“He was a good old fellow, and promised to keep dark; but it was necessary to make all right with ‘Squire Robbins.’ So the affair soon got wind, and my torch-hunt became, for a time, the standing joke of the settlement.”


Chapter Twenty Four.

Deer Hunt in a “Dug-Out.”

As we were now approaching the regions where the common fallow deer ceased to be met with, and where its place is supplied by two other species, these last became the subject of our talk. The species referred to are the “black-tails,” and “long-tails” (Cervus macrotis and leucurus).

Ike and Redwood were well acquainted with both kinds, as they had often trapped beaver in the countries where these deer are found; and they gave us a very good account of the habits of these animals, which showed that both species were in many respects similar to the Cervus Virginianus. Their form, however, as well as their size, colour, and markings, leave no doubt of their being specifically distinct not only from the latter, but from each other. Indeed, there are two varieties of the black-tails, differing in some respects, although both have the dark hair upon the tail, and the long ears, which so much distinguish them from other deer. The great length of their ears gives to their heads something of a “mulish” look—hence they are often known among the trappers by the name of “mule deer.” Ike and Redwood spoke of them by this name, although they also knew them as “black-tails,” and this last is the designation most generally used. They receive it on account of the colour of the hair upon the upper side of their tail-tips, which is of a jetty blackness, and is very full and conspicuous.

The two species have been often confounded with each other, though in many respects they are totally unlike. The black-tails are larger, their legs shorter and their bodies more “chunky,” and altogether of stouter build. In running, they bound with all their feet raised at once; while those of the long-tailed species run more like the common fallow deer—by trotting a few steps, then giving a bound, and trotting as before.

The ears of the black-tails stand up full half the height of their antlers, and their hair, of a reddish-brown colour, is coarser than the hair of the Cervus Virginianus, and more like the coat of the elk (Cervus Canadensis). Their hoofs, too, are shorter and wider, and in this respect there is also a similarity to the elk. The flesh of the black-tails is inferior to that of the fallow deer, while the long-tailed kind produces a venison very similar to the latter.

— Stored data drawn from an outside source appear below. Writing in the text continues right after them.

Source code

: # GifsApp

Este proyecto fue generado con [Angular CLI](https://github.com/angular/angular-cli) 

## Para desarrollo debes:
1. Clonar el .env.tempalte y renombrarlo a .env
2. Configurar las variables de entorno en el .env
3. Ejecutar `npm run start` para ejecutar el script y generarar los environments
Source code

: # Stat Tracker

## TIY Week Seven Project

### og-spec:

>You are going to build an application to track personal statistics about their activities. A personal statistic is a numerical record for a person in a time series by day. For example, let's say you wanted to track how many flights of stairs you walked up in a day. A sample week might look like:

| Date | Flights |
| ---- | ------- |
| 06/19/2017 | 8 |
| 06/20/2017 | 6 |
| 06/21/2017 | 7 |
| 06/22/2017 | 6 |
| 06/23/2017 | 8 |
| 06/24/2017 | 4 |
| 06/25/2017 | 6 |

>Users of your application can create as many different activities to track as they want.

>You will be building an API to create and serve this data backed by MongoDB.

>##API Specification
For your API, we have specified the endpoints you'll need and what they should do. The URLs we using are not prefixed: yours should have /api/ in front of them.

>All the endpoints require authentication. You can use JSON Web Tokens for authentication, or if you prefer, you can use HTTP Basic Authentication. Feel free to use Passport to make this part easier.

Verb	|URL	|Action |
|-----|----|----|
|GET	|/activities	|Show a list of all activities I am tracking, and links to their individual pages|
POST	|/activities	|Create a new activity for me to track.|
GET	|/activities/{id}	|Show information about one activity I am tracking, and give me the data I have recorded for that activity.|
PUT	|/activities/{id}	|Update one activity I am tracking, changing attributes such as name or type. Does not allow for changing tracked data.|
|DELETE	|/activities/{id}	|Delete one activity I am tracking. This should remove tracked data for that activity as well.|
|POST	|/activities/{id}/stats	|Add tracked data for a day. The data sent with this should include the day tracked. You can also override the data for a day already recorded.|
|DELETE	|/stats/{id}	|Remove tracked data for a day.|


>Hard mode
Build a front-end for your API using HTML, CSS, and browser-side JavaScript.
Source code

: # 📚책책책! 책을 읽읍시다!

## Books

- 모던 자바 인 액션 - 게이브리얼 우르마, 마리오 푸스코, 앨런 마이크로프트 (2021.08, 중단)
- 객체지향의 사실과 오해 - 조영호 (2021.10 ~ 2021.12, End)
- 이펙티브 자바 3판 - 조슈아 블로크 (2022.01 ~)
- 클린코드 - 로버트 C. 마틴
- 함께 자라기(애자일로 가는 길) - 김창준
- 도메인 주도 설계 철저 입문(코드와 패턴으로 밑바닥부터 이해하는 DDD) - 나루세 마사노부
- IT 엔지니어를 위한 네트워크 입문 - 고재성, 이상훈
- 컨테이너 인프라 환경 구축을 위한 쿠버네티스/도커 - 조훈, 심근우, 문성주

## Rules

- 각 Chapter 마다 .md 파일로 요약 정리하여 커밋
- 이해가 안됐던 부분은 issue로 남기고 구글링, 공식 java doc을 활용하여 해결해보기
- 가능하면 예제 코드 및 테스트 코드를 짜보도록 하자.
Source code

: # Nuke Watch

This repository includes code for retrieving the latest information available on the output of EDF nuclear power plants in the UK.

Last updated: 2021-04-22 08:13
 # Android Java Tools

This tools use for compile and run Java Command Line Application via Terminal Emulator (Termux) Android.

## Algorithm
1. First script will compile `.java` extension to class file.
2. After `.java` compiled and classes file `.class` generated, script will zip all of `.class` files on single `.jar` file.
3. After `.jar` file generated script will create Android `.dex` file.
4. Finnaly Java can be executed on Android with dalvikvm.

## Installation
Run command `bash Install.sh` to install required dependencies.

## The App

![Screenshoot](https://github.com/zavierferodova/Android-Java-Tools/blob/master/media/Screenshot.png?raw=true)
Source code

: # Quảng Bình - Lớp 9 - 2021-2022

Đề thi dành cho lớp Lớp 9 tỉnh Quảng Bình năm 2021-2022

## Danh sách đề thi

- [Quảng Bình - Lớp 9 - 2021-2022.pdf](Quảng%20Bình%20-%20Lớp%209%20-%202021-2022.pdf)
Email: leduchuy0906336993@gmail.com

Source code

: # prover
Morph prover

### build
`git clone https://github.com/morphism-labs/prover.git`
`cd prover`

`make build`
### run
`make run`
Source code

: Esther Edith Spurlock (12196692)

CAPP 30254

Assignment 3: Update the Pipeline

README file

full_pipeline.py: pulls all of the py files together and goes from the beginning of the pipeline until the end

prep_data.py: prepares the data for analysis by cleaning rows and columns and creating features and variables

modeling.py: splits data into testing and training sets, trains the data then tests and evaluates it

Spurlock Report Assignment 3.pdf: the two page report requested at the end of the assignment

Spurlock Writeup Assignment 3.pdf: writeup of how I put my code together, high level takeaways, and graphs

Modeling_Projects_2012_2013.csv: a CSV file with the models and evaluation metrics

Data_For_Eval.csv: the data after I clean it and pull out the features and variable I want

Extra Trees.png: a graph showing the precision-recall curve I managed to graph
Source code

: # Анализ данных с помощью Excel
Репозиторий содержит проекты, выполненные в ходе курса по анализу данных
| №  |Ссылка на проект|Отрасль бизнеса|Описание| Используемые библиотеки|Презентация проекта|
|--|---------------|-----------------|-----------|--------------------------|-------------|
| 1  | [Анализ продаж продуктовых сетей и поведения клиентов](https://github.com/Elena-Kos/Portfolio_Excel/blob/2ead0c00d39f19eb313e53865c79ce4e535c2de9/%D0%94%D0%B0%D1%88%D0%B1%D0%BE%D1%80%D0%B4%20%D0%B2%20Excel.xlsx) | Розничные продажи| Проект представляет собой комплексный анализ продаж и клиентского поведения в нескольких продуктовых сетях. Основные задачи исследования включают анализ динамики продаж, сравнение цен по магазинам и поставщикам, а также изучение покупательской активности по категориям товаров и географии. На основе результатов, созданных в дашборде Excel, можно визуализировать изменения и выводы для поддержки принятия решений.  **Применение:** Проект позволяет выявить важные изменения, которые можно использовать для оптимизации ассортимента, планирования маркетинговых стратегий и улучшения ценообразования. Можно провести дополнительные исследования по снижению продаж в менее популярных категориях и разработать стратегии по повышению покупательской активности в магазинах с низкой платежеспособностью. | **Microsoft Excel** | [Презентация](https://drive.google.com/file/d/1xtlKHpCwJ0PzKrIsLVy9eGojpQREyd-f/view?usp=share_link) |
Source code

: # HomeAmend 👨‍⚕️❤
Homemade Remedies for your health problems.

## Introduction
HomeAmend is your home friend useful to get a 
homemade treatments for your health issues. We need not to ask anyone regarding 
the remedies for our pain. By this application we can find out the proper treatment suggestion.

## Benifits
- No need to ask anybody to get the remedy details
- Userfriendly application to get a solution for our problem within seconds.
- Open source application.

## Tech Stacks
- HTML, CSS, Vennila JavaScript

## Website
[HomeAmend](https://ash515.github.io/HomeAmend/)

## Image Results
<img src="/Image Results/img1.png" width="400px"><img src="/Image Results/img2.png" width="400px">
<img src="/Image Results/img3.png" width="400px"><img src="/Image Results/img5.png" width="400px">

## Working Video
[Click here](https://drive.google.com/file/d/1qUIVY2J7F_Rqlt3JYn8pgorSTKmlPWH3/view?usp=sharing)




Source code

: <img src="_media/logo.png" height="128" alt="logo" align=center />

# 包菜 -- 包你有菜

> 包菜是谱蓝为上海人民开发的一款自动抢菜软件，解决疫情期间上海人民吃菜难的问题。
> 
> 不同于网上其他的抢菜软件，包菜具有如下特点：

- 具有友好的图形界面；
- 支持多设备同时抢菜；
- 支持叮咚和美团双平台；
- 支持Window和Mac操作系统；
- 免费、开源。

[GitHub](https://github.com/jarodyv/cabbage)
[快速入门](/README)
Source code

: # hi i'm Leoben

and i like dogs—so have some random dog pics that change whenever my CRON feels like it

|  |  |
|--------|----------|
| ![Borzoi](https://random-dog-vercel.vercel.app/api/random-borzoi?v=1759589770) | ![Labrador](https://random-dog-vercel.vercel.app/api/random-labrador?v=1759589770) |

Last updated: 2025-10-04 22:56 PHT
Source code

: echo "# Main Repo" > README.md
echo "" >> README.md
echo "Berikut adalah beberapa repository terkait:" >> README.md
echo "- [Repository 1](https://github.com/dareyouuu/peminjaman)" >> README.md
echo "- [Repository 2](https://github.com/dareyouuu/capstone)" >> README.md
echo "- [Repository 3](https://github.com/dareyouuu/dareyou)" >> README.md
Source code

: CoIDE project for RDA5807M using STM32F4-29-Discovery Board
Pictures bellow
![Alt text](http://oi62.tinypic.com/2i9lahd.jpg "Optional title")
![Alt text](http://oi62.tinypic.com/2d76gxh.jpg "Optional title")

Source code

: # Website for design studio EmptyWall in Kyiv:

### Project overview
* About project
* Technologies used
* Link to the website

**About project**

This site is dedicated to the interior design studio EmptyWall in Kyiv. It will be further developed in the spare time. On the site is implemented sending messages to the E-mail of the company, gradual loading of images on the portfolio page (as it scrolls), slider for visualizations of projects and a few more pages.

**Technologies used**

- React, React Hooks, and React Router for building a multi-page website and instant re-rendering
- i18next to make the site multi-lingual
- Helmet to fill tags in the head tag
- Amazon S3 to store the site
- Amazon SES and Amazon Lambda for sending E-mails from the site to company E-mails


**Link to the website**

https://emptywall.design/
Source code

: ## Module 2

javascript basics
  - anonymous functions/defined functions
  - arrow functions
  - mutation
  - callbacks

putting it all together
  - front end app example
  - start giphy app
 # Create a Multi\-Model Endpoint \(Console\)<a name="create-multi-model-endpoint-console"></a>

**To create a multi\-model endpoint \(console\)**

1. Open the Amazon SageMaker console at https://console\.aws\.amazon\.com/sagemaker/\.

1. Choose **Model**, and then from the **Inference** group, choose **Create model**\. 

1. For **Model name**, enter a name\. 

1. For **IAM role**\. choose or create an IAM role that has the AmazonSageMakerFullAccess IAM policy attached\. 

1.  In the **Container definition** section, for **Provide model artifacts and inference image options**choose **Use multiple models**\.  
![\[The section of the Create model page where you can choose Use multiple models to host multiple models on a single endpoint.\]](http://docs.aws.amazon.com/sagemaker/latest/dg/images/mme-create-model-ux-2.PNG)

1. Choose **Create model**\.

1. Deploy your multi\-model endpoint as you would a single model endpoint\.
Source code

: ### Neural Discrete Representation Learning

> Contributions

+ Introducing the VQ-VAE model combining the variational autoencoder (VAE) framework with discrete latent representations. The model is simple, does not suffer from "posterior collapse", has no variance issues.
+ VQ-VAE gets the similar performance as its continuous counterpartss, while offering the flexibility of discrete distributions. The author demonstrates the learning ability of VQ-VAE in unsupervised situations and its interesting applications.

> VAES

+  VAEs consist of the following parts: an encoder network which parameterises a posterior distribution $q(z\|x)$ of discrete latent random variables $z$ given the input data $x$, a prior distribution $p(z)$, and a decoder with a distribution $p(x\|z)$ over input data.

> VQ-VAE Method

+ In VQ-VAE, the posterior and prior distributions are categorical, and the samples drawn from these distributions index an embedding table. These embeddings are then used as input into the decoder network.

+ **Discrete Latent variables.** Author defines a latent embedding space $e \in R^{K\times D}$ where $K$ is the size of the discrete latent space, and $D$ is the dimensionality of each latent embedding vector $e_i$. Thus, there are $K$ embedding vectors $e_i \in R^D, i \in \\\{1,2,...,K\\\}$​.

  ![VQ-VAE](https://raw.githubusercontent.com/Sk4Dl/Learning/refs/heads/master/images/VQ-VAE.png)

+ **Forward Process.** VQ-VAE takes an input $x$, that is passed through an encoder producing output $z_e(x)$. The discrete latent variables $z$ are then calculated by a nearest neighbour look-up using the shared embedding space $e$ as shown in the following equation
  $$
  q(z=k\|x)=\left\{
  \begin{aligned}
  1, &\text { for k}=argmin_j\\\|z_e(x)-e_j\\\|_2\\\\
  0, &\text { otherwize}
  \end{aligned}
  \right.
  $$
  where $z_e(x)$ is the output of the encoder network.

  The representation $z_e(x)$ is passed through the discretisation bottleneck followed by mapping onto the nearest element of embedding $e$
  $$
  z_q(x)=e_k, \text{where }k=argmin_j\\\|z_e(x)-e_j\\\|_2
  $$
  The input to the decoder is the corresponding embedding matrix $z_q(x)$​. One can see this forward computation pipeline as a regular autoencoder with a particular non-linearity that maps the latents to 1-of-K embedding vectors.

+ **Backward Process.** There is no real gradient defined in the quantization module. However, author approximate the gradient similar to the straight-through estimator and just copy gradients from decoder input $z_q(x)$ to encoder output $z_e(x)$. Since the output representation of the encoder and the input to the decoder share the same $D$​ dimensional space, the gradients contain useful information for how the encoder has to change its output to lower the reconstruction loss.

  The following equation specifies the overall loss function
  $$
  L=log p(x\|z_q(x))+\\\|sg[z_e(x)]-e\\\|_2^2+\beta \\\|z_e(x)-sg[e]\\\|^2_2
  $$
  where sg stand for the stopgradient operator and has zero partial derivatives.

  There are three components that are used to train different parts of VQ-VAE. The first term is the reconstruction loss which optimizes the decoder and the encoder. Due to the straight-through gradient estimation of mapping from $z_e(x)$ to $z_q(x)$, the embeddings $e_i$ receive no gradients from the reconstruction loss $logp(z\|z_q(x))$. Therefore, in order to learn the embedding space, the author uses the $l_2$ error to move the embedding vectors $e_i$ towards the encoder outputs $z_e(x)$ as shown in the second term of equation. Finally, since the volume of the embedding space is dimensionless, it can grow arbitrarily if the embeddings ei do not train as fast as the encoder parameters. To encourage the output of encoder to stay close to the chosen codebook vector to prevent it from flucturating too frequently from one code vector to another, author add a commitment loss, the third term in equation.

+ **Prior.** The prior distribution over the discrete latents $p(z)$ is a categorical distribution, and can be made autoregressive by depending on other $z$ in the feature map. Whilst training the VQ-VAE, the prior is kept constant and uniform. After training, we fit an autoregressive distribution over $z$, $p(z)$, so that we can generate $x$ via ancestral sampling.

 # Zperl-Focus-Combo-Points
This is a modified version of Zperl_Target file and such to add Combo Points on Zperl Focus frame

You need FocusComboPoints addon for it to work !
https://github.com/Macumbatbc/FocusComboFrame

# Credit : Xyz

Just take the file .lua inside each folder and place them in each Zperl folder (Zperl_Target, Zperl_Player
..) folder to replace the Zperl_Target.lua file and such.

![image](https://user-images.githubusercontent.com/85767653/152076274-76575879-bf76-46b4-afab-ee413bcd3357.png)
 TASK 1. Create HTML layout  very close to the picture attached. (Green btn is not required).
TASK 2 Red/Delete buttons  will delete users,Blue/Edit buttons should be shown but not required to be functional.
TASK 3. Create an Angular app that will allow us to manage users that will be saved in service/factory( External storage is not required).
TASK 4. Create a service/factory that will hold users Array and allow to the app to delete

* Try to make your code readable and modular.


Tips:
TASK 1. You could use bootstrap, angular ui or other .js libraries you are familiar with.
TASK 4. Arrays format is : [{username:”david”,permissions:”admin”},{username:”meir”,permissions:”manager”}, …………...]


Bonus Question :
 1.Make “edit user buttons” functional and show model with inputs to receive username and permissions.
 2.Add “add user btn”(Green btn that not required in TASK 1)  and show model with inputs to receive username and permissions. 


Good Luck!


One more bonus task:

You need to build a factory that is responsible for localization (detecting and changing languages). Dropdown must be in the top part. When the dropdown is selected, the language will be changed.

Both species inhabit woodlands occasionally, but their favourite habitat is the prairie, or that species of undulating country where prairie and forest alternate, forming a succession of groves and openings. Both are found only in the western half of the continent—that is, in the wild regions extending from the Mississippi to the Pacific. In longitude, as far east as the Mississippi, they are rarely seen; but as you travel westward, either approaching the Rocky Mountains, or beyond these to the shores of the Pacific, they are the common deer of the country. The black-tailed kind is more southern in its range. It is found in the Californias, and the valleys of the Rocky Mountains, as far south as Texas; while to the north it is met with in Oregon, and on the eastern side of the Rocky Mountains, as high as the fifty-fourth parallel. The long-tailed species is the most common deer of Oregon and the Columbia River, and its range also extends east of the Rocky Mountains, though not so far as the longitude of the Mississippi.